How to complete this task —
Where in the records does the word "peripheral" appear? Copy each line that holds it.

Data records —
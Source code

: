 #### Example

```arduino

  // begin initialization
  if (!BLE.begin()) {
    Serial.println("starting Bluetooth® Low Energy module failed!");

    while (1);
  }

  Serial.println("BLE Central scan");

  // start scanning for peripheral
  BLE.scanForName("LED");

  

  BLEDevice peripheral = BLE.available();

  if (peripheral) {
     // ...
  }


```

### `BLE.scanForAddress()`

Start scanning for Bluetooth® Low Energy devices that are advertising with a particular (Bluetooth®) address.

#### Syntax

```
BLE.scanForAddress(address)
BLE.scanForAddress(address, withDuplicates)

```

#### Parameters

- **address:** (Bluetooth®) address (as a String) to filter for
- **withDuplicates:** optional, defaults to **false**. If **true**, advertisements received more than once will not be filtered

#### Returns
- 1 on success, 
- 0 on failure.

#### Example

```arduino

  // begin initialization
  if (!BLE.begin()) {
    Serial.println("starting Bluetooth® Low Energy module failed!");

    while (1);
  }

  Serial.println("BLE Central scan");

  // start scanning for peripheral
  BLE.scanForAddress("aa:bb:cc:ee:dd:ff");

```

Result of the exercise —
  // start scanning for peripheral
  BLEDevice peripheral = BLE.available();
  if (peripheral) {
  // start scanning for peripheral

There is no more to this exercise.